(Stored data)
------------------------
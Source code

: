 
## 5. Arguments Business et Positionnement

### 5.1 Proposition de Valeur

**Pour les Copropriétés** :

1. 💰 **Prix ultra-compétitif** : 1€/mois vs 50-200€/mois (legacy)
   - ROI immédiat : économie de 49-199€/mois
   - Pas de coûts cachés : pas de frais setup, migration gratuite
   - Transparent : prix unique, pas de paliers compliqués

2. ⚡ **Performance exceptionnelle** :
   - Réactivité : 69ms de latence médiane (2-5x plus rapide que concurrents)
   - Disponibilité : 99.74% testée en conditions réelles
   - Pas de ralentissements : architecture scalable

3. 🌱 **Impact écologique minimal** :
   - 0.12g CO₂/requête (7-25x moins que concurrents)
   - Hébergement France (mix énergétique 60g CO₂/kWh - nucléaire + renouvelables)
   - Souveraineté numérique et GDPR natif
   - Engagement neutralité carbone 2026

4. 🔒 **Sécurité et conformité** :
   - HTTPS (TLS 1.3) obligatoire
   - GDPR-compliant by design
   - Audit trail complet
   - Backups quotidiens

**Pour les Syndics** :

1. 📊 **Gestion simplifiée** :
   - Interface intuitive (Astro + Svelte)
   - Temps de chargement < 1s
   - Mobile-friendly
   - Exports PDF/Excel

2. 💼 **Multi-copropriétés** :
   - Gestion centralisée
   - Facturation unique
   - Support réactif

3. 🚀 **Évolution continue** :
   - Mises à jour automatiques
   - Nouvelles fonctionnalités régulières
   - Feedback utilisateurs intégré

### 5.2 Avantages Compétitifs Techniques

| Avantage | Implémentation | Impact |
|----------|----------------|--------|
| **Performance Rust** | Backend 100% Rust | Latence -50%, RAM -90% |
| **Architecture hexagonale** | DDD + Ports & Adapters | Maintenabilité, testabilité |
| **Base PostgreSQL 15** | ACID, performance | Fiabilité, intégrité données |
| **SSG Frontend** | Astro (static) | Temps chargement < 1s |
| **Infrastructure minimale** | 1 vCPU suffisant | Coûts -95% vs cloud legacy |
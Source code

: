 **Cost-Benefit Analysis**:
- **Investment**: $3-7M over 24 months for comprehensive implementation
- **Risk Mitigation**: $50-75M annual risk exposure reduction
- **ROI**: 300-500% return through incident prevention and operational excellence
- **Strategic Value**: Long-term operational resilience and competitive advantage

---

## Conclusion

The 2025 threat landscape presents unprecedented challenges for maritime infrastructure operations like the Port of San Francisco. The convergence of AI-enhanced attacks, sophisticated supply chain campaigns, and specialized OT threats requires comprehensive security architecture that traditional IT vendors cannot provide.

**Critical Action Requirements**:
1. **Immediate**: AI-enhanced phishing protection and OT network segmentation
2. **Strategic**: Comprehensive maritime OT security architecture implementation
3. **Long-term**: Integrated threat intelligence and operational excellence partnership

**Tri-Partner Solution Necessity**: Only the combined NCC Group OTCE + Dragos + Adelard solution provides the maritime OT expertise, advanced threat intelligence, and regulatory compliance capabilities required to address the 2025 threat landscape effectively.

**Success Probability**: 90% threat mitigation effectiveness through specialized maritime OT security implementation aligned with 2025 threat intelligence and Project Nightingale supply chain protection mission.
------------------------
# AIM OF THE TASK
All that is wanted is a faithful reproduction of the line above with "Maintenabilité, testabilité |", the line with "## Conclusion", and every line in between.

# SOLVED PROBLEM
| **Architecture hexagonale** | DDD + Ports & Adapters | Maintenabilité, testabilité |
| **Base PostgreSQL 15** | ACID, performance | Fiabilité, intégrité données |
| **SSG Frontend** | Astro (static) | Temps chargement < 1s |
| **Infrastructure minimale** | 1 vCPU suffisant | Coûts -95% vs cloud legacy |
Source code

: **Cost-Benefit Analysis**:
- **Investment**: $3-7M over 24 months for comprehensive implementation
- **Risk Mitigation**: $50-75M annual risk exposure reduction
- **ROI**: 300-500% return through incident prevention and operational excellence
- **Strategic Value**: Long-term operational resilience and competitive advantage

---

## Conclusion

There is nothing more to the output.